Preheat oven to 325 F. (170 C.) Heat 1 tablespoon olive oil in a deep skillet or Dutch-oven over medium-high heat. Salt and pepper the chicken pieces. Add chicken in batches to the skillet without overcrowding. Cook until brown, about 3 minutes each side. Transfer to a plate. Add 1 tablespoon olive oil to the skillet. Add onion and sauté 2 minutes. Add carrots, cauliflower and peppers. Saute until vegetables begin to soften, about 4 minutes. Add curry powder, ginger and garlic. Cook, stirring, until fragrant and the vegetables are thickly coated with the curry powder, about 2 minutes. Add tomatoes, bay leaf, brown sugar, 1 teaspoon salt and 1 teaspoon black pepper. Simmer 10 minutes.
Return chicken to the skillet and partially nestle the pieces in the stew with the browned skin exposed. Cover with lid or foil and transfer to oven and bake, 15 minutes. Remove lid and continue to bake until chicken is cooked through, about 15 minutes more. Serve stew in bowls or deep dishes, spooned over basmati rice. Garnish with fresh parsley or cilantro leaves.

Simple Curry

Vegetable Curry

Perhaps inspired by the Oscar winning film Slumdog Millionaire, or perhaps because a little exotic flare and spice is befitting a rainy Monday evening, I am making a curry for dinner tonight.   A curry  is essentially a stew that begins as a base of simmered spices, oil and vegetables to which meat, fish or more vegetables are added. Some curries are thick and served with bread, while others are thin and served with rice.  Geography, climate and regional foods influence curries which are found throughout India and parts of Asia.

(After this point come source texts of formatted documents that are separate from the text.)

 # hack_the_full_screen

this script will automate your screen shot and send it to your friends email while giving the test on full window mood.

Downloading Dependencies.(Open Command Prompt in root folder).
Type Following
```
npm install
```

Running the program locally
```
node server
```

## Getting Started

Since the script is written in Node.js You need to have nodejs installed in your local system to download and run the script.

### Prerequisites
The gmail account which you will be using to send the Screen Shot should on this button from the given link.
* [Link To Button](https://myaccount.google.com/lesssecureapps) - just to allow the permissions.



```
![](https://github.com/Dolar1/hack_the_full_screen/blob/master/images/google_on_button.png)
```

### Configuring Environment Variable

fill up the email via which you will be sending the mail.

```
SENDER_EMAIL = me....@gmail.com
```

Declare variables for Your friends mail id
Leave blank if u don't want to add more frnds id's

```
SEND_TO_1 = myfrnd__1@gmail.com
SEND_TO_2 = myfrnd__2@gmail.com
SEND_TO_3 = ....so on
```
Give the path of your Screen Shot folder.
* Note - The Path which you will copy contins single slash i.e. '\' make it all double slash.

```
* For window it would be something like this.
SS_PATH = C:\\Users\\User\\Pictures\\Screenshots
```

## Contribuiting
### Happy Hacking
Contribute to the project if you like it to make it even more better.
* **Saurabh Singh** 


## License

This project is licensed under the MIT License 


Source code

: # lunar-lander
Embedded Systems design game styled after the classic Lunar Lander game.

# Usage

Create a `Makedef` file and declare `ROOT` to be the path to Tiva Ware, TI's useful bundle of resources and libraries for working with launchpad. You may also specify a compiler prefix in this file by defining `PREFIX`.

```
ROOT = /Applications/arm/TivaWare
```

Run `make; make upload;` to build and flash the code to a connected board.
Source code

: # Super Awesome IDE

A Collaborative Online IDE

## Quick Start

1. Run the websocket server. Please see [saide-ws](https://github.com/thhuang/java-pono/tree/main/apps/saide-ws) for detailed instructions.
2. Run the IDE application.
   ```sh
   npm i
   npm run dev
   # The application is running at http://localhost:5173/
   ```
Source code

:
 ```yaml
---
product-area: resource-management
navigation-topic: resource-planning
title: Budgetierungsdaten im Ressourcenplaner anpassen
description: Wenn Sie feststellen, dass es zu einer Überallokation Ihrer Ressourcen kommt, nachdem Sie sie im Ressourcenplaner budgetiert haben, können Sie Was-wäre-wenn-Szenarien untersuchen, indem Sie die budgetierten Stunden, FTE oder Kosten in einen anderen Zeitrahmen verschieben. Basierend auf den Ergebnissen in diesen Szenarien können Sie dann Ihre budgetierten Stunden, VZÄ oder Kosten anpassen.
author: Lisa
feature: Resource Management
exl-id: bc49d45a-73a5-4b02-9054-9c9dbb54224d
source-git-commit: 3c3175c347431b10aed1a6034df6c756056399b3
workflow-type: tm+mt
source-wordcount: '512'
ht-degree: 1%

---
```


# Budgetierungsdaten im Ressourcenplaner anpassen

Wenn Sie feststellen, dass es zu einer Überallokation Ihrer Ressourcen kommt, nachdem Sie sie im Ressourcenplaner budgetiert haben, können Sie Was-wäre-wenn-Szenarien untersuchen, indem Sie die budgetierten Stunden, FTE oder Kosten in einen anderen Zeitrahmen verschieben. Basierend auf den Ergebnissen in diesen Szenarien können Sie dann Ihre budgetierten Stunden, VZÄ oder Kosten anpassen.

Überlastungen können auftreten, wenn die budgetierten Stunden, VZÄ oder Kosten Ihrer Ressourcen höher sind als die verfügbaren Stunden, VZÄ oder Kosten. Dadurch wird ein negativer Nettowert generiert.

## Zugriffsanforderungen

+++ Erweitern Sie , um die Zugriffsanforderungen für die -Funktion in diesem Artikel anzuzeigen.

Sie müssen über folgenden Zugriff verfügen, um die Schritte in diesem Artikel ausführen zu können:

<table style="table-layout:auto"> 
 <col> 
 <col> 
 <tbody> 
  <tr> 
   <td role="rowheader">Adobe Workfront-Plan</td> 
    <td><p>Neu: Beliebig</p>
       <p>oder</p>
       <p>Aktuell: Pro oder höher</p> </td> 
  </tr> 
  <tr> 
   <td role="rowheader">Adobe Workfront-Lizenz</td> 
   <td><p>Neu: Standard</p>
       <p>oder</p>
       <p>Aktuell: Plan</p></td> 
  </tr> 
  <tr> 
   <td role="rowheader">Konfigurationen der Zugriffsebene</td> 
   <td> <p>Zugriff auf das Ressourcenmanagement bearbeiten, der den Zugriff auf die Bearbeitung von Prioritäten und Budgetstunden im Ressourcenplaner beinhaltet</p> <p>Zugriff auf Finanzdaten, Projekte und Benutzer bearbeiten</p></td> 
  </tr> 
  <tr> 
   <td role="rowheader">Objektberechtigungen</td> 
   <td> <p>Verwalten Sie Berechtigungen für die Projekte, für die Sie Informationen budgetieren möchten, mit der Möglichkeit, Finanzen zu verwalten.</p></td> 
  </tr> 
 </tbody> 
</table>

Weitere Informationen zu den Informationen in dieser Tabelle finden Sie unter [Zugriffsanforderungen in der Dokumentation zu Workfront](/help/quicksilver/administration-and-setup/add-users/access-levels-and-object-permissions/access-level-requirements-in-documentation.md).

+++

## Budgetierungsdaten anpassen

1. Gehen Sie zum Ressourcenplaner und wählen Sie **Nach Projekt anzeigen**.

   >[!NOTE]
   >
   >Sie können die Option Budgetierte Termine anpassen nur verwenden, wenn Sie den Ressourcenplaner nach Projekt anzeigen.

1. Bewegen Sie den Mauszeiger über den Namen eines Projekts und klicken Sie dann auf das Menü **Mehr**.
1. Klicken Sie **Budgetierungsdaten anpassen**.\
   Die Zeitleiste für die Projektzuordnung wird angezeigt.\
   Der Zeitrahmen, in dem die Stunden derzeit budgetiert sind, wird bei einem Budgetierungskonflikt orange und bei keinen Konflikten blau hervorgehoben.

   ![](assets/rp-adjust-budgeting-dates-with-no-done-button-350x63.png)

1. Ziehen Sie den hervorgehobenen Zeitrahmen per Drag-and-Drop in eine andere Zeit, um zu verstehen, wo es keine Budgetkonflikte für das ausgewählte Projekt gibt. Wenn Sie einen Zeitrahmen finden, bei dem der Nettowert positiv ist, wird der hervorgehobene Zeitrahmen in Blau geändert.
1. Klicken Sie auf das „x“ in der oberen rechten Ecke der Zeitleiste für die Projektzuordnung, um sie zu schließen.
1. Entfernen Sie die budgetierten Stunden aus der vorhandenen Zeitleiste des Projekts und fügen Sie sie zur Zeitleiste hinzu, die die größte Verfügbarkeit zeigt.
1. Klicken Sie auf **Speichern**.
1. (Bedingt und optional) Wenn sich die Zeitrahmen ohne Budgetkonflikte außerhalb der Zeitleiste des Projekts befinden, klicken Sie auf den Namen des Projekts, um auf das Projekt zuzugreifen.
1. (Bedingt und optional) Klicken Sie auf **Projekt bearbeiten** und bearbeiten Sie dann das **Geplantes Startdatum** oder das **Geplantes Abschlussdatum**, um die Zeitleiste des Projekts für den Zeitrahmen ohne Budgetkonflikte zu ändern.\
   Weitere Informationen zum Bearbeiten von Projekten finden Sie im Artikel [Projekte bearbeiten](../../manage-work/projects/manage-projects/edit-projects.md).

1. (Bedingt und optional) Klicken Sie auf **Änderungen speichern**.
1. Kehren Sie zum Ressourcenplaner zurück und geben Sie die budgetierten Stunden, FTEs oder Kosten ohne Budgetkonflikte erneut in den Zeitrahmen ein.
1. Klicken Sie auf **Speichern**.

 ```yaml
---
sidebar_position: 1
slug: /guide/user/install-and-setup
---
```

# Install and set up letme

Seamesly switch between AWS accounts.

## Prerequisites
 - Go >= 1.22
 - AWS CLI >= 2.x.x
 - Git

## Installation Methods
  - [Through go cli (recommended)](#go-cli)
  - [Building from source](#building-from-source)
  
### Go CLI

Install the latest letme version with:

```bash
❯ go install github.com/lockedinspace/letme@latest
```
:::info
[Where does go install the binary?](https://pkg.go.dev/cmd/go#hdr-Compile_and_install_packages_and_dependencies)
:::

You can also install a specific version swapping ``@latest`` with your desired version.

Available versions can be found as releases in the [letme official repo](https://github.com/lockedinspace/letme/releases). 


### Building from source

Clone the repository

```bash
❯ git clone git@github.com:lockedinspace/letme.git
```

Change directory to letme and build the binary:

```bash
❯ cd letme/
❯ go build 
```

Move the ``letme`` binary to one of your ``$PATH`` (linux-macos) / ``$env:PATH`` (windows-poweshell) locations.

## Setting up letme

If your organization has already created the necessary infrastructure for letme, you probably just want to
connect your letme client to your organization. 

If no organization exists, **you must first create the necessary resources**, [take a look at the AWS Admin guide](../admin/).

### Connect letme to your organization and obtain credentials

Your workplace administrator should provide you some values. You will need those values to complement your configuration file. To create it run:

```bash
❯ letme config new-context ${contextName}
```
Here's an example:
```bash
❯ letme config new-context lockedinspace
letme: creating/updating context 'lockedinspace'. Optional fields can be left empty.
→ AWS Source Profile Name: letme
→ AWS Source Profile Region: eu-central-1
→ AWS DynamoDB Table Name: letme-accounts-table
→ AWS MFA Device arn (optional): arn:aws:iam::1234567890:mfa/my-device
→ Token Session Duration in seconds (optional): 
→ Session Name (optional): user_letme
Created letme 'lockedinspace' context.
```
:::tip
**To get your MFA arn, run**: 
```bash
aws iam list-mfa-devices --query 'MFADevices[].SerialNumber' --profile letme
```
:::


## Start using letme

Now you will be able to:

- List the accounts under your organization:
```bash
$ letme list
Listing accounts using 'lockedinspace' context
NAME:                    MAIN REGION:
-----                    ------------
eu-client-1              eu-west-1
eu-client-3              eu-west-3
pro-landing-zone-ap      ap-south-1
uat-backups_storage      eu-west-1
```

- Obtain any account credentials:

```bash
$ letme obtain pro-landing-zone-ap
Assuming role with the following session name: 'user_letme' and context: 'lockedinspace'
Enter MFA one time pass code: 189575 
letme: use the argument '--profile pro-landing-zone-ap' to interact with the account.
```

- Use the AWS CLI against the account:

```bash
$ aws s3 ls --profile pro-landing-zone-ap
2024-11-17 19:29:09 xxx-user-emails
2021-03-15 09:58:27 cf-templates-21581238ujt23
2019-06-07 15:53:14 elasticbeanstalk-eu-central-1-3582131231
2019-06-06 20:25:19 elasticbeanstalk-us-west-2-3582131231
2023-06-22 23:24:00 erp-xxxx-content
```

The following recipe is a simple base to which you can add chicken, lamb, fish or vegetables.  I prepared a vegetable curry, so I doubled up on the zucchini and added cauliflower.  If you are adding protein, you can omit the cauliflower.  Feel free to improvise.

Vegetable Curry
This is a basic recipe without too much heat.  Add additional spices to taste.  For more body, substitute one cup chicken stock with one cup coconut milk.

Serves 4

For the Curry Sauce:

3 tablespoons vegetable oil
1 large yellow onion, finely chopped
3 garlic cloves, minced
2 tablespoons grated fresh ginger including juice
2 teaspoons ground coriander
2 teaspoons ground paprika
1 stick cinnamon
1 teaspoon turmeric
1 teaspoon garam masala
1/2 teaspoon ground cumin
3 tomatoes, chopped
salt to taste, about 2 teaspoons

For the vegetables:

2 small zucchini (courgettes), sliced in 1/4″ rounds
1 large carrot, peeled, sliced in 1/4″ rounds
1 large yellow onion, peeled, halved horizontally, cut in wedges
1 small head cauliflower, ends trimmed, cut in 1″ pieces
2 cups (500 ml.) chicken stock or water

Fresh coriander/cilantro leaves for garnish

Prepare the sauce:
Heat the oil in a deep skillet or pan.  Add the onions and sauté over medium heat until deep golden brown, about 20 minutes.  Add the garlic and ginger and sauté until fragrant, one minute.  Add coriander, paprika, cinnamon, turmeric, garam masala and cumin.  Cook, stirring, one minute.  Add one cup water and tomatoes; cook at a simmer 20 minutes.  Add salt to taste.

Once the sauce is ready add the chicken stock and vegetables.  Bring to a boil, and cook over medium heat until vegetables are cooked to desired consistency.  Serve in a bowl with basmati rice.  Garnish with fresh coriander/cilantro leaves.

I prefer my vegetables chunky and more firm to the bite.  Traditional curries often use vegetables cut in smaller dice.  Adapt this recipe to your desired consistency.

For Chicken Curry: Add a combination of 2 breasts, 2 drumsticks and 2 thighs to the sauce.
For Lamb Curry: Add 1 lb. (500 grams) stew meat to the sauce.
For Shrimp Curry: Add 1 lb. (500 grams) shelled (tails intact) and deveined shrimp to the sauce.

When the stock and vegetables are added to the sauce, include the chicken or lamb.  Cook until done.
If you are adding shrimp, add the stock and vegetables, cook until vegetables are done, then add shrimp and cook until shrimp are cooked through, about 3 minutes.